The momentum began soon after the victory of the BJP at the Centre in 2014 with a series of mob lynching of Muslims ostensibly in the name of the cow. Once that behaviour was normalised, once the murderers were lauded and garlanded and their actions justified, the groundwork was laid.

Tucked away in between was a far less physically violent act – to redesignate Christmas as “Good Governance Day”. Looking back, perhaps that was a test, a small check to gauge the general response. It did not work so well then, so the idea was shelved. But the seed had been planted.

Attacks on Muslims though have run parallel to increasing Hindu involvement in the government or more correctly, increasing government involvement in Hindu matters.

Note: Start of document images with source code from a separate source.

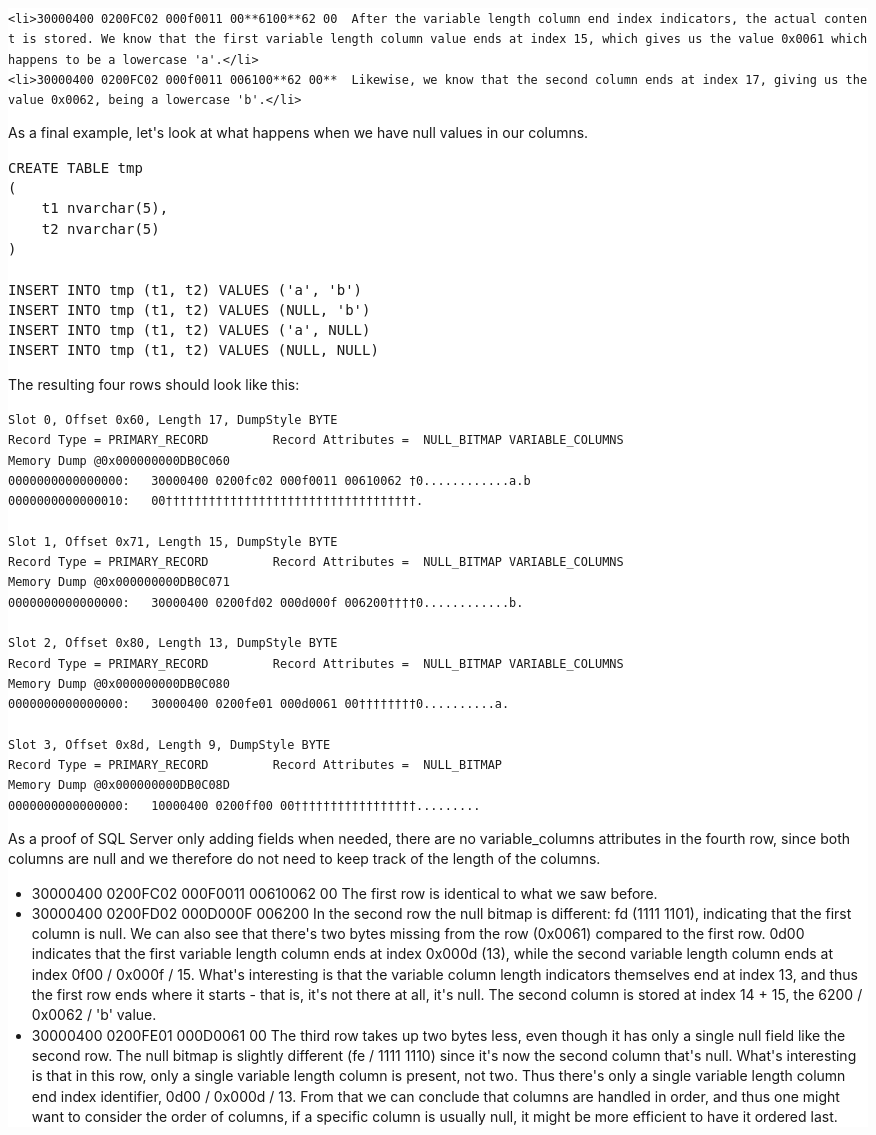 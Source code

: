 	<li>30000400 0200FC02 000f0011 00**6100**62 00  After the variable length column end index indicators, the actual content is stored. We know that the first variable length column value ends at index 15, which gives us the value 0x0061 which happens to be a lowercase 'a'.</li>
	<li>30000400 0200FC02 000f0011 006100**62 00**  Likewise, we know that the second column ends at index 17, giving us the value 0x0062, being a lowercase 'b'.</li>
</ul>

As a final example, let's look at what happens when we have null values in our columns.

<pre lang="tsql" escaped="true">CREATE TABLE tmp
(
	t1 nvarchar(5),
	t2 nvarchar(5)
)

INSERT INTO tmp (t1, t2) VALUES ('a', 'b')
INSERT INTO tmp (t1, t2) VALUES (NULL, 'b')
INSERT INTO tmp (t1, t2) VALUES ('a', NULL)
INSERT INTO tmp (t1, t2) VALUES (NULL, NULL)</pre>

The resulting four rows should look like this:

```
Slot 0, Offset 0x60, Length 17, DumpStyle BYTE
Record Type = PRIMARY_RECORD         Record Attributes =  NULL_BITMAP VARIABLE_COLUMNS
Memory Dump @0x000000000DB0C060
0000000000000000:   30000400 0200fc02 000f0011 00610062 †0............a.b 
0000000000000010:   00†††††††††††††††††††††††††††††††††††.                

Slot 1, Offset 0x71, Length 15, DumpStyle BYTE
Record Type = PRIMARY_RECORD         Record Attributes =  NULL_BITMAP VARIABLE_COLUMNS
Memory Dump @0x000000000DB0C071
0000000000000000:   30000400 0200fd02 000d000f 006200††††0............b.  

Slot 2, Offset 0x80, Length 13, DumpStyle BYTE
Record Type = PRIMARY_RECORD         Record Attributes =  NULL_BITMAP VARIABLE_COLUMNS
Memory Dump @0x000000000DB0C080
0000000000000000:   30000400 0200fe01 000d0061 00††††††††0..........a.    

Slot 3, Offset 0x8d, Length 9, DumpStyle BYTE
Record Type = PRIMARY_RECORD         Record Attributes =  NULL_BITMAP     
Memory Dump @0x000000000DB0C08D
0000000000000000:   10000400 0200ff00 00†††††††††††††††††.........
```

As a proof of SQL Server only adding fields when needed, there are no variable_columns attributes in the fourth row, since both columns are null and we therefore do not need to keep track of the length of the columns.

<ul>
	<li>30000400 0200FC02 000F0011 00610062 00  The first row is identical to what we saw before.&nbsp;</li>
	<li>30000400 0200FD02 000D000F 006200  In the second row the null bitmap is different: fd (1111 1101), indicating that the first column is null. We can also see that there's two bytes missing from the row (0x0061) compared to the first row. 0d00 indicates that the first variable length column ends at index 0x000d (13), while the second variable length column ends at index 0f00 / 0x000f / 15. What's interesting is that the variable column length indicators themselves end at index 13, and thus the first row ends where it starts - that is, it's not there at all, it's null. The second column is stored at index 14 + 15, the 6200 / 0x0062 / 'b' value.&nbsp;</li>
	<li>30000400 0200FE01 000D0061 00  The third row takes up two bytes less, even though it has only a single null field like the second row. The null bitmap is slightly different (fe / 1111 1110) since it's now the second column that's null. What's interesting is that in this row, only a single variable length column is present, not two. Thus there's only a single variable length column end index identifier, 0d00 / 0x000d / 13. From that we can conclude that columns are handled in order, and thus one might want to consider the order of columns, if a specific column is usually null, it might be more efficient to have it ordered last.&nbsp;</li>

The religion-secularism maze is not new to India and governance. British colonialism played it to the hilt, setting various fault lines into motion to exploit to their profit and benefit. Ever since, we’ve struggled to find just that particular Indian definition of secularism. But in all our mistakes and mis-steps never have we seen such a blatant, persistent anti-minority majoritarian campaign from a government in power.